Council voted to accept both the NSRA Survey and the UDI report.

Do you know anyone on the AWG? If so, you should ask them what sort of work they did to "develop engagement activities". Too bad the meetings are closed to the public.

That's it for our response to the "Response to Misconceptions"

...but we'll address two more while we're here

As we mentioned earlier, a couple of Councillors have drafted a form response that they are sending to residents. We'd like to address a couple of points they raise in their email.

These Councillors assure us that we are at the end of stage two of a five-stage OCP review - the very beginning! The implication is that we should all calm down because it's so early in the game. The problem is, each stage of the review builds on the stage before it. If the foundation of this review is rotten, the result will be as well. The next phase has the Project Team doing a "deeper dive into these emerging concepts". Now is definitely the time to get excited.

These Councillors also say that "targeting the McTavish Neighbourhood to become “the main high-density housing and commercial centre for all of North Saanich” is something that is "NOT being proposed". But the problem is this map, which was created by the Project Team and displayed at the design charette meetings and the pop-up events:

What do you think? "Higher density apt. buildings"? "Low apt. forms"? "Retail/commercial cross roads"? Looks an awful lot like a proposal for McTavish to become the main high-density housing and commercial centre for all of North Saanich, doesn't it?

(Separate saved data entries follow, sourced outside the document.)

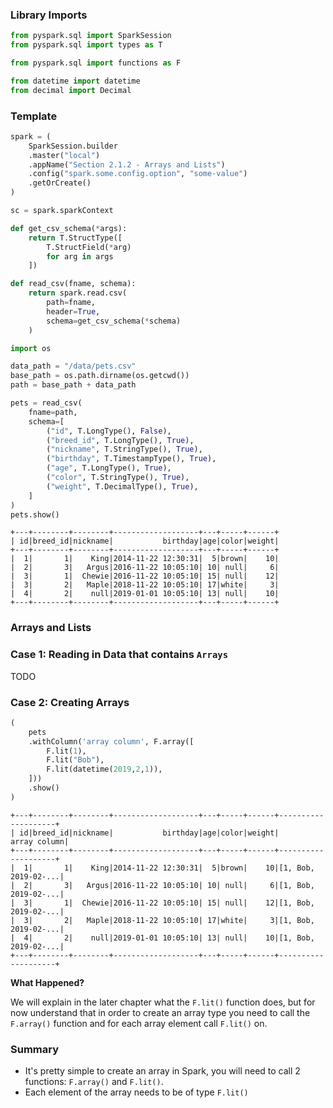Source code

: 
### Library Imports


```python
from pyspark.sql import SparkSession
from pyspark.sql import types as T

from pyspark.sql import functions as F

from datetime import datetime
from decimal import Decimal
```

### Template


```python
spark = (
    SparkSession.builder
    .master("local")
    .appName("Section 2.1.2 - Arrays and Lists")
    .config("spark.some.config.option", "some-value")
    .getOrCreate()
)

sc = spark.sparkContext

def get_csv_schema(*args):
    return T.StructType([
        T.StructField(*arg)
        for arg in args
    ])

def read_csv(fname, schema):
    return spark.read.csv(
        path=fname,
        header=True,
        schema=get_csv_schema(*schema)
    )

import os

data_path = "/data/pets.csv"
base_path = os.path.dirname(os.getcwd())
path = base_path + data_path
```


```python
pets = read_csv(
    fname=path,
    schema=[
        ("id", T.LongType(), False),
        ("breed_id", T.LongType(), True),
        ("nickname", T.StringType(), True),
        ("birthday", T.TimestampType(), True),
        ("age", T.LongType(), True),
        ("color", T.StringType(), True),
        ("weight", T.DecimalType(), True),
    ]
)
pets.show()
```

    +---+--------+--------+-------------------+---+-----+------+
    | id|breed_id|nickname|           birthday|age|color|weight|
    +---+--------+--------+-------------------+---+-----+------+
    |  1|       1|    King|2014-11-22 12:30:31|  5|brown|    10|
    |  2|       3|   Argus|2016-11-22 10:05:10| 10| null|     6|
    |  3|       1|  Chewie|2016-11-22 10:05:10| 15| null|    12|
    |  3|       2|   Maple|2018-11-22 10:05:10| 17|white|     3|
    |  4|       2|    null|2019-01-01 10:05:10| 13| null|    10|
    +---+--------+--------+-------------------+---+-----+------+
    


### Arrays and Lists

### Case 1: Reading in Data that contains `Arrays`

TODO

### Case 2: Creating Arrays


```python
(
    pets
    .withColumn('array column', F.array([
        F.lit(1),
        F.lit("Bob"),
        F.lit(datetime(2019,2,1)),
    ]))
    .show()
)
```

    +---+--------+--------+-------------------+---+-----+------+--------------------+
    | id|breed_id|nickname|           birthday|age|color|weight|        array column|
    +---+--------+--------+-------------------+---+-----+------+--------------------+
    |  1|       1|    King|2014-11-22 12:30:31|  5|brown|    10|[1, Bob, 2019-02-...|
    |  2|       3|   Argus|2016-11-22 10:05:10| 10| null|     6|[1, Bob, 2019-02-...|
    |  3|       1|  Chewie|2016-11-22 10:05:10| 15| null|    12|[1, Bob, 2019-02-...|
    |  3|       2|   Maple|2018-11-22 10:05:10| 17|white|     3|[1, Bob, 2019-02-...|
    |  4|       2|    null|2019-01-01 10:05:10| 13| null|    10|[1, Bob, 2019-02-...|
    +---+--------+--------+-------------------+---+-----+------+--------------------+
    


**What Happened?**

We will explain in the later chapter what the `F.lit()` function does, but for now understand that in order to create an array type you need to call the `F.array()` function and for each array element call `F.lit()` on.

### Summary

* It's pretty simple to create an array in Spark, you will need to call 2 functions: `F.array()` and `F.lit()`.
* Each element of the array needs to be of type `F.lit()`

The staff report released Monday afternoon notes the "emerging concepts" envision "[development of] a Village Centre around three nodes: the McTavish Interchange, McTavish and East Saanich Road, and the Panorama Recreation Centre". (That is on page 6 of the report, but the whole thing is worth a read. Maybe pour a drink first.)

For the record, we don't think any North Saanich Councillors would deliberately mislead anyone. But heaven knows, there sure are a lot of misconceptions floating around these days.